Minimization with constraint on all parameters in R

I want to minimize a simple linear function Y = x1 + x2 + x3 + x4 + x5 using ordinary least squares with the constraint that the sum of all coefficients have to equal 5. How can I accomplish this in R? All of the packages I've seen seem to allow for constraints on individual coefficients, but I can't figure out how to set a single constraint affecting coefficients. I'm not tied to OLS; if this requires an iterative approach, that's fine as well.

2012-04-03 19:34
by eykanal

If the coefficients must sum to 5, then you can drop the last parameter and set it equal to 5-sum(p[1:4]) ... You could conceivably do the calculus yourself and get a closed-form expression .. - Ben Bolker 2012-04-03 19:48

@BenBolker Thanks for the suggestion. How would that work? If I phrase the equation as Y ~ x1+x2+x3+x4+x5, how do I indicate to the minimizing function that I want to keep the parameter for x5 set to 5-sum(x[1:4])? I can't just solve for Y ~ x1+x2+x3+x4, because that (appears to me to be) a completely different optimization problem - eykanal 2012-04-03 19:55

At present I think this problem is ill-defined. Suppose (for simplicity) that n=3 and sum(p)=C. The original linear problem (without constraints) is ill-posed, because we can make a1*x1+a2*x2+a3*x3 as small as we want by setting the coefficients to large negative numbers if x is positive and vice versa. Putting the constraint on (a1+a2+a3=C) transforms this to a lower-dimensional, but still ill-posed problem, i.e. minimizing a1*(x1-x3)+a2*(x2-x3)+C*x3). Care to clarify the problem ... ? (Perhaps you mean you want to fit a linear least-squares problem?? - Ben Bolker 2012-04-03 20:05

If the last sentence of the previous comment is what you want, then I think you can do this by transforming your parameters and using an offset ... I won't bother to spell it out unless you clarify what you actually want to do .. - Ben Bolker 2012-04-03 20:07

@BenBolker Sorry if my terminology is wrong. I'm currently minimizing a linear function using an ordinary least squares approach. If this requires using optim or nlminb or something, though, that's fine as well. So yes, that's what I'm looking for, and clarification will be rewarded with cupcakes (actual cupcakes not included) - eykanal 2012-04-03 20:10

The basic math is as follows: we start with

mu = a0 + a1*x1 + a2*x2 + a3*x3 + a4*x4

and we want to find a0-a4 to minimize the SSQ between mu and our response variable y.
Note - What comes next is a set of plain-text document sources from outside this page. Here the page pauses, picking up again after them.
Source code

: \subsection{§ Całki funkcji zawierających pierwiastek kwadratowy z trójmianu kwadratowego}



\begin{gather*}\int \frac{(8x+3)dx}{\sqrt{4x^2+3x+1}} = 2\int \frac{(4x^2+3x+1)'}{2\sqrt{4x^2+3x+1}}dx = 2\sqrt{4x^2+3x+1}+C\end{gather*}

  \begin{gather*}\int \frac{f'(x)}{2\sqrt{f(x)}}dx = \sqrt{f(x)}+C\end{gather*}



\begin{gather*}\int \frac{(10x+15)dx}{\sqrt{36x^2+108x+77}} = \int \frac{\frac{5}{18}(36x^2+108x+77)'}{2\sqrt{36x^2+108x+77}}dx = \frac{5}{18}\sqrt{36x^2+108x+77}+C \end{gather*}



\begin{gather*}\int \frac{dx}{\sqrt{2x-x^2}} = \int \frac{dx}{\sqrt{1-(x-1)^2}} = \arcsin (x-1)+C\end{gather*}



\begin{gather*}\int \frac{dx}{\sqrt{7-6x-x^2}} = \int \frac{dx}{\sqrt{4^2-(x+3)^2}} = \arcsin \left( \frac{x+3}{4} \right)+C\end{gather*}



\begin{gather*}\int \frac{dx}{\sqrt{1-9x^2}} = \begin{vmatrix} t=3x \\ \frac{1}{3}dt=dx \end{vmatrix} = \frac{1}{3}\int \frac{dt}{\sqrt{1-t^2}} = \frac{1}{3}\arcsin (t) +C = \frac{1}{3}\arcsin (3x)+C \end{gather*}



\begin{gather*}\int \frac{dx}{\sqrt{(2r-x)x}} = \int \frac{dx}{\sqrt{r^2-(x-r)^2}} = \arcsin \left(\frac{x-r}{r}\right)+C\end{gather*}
if we replace the last parameter (say a4) with (say) C-a1-a2-a3 to honour the constraint, we end up with a new set of linear equations

mu = a0 + a1*x1 + a2*x2 + a3*x3 + (C-a1-a2-a3)*x4
   = a0 + a1*(x1-x4) + a2*(x2-x4) + a3*(x3-x4) + C*x4

(note that a4 has disappeared ...)

Something like this (untested!) implements it in R.

Original data frame:

d <- data.frame(y=runif(20),
                x1=runif(20),
                x2=runif(20),
                x3=runif(20),
                x4=runif(20))

Create a transformed version where all but the last column have the last column "swept out", e.g. x1 -> x1-x4; x2 -> x2-x4; ...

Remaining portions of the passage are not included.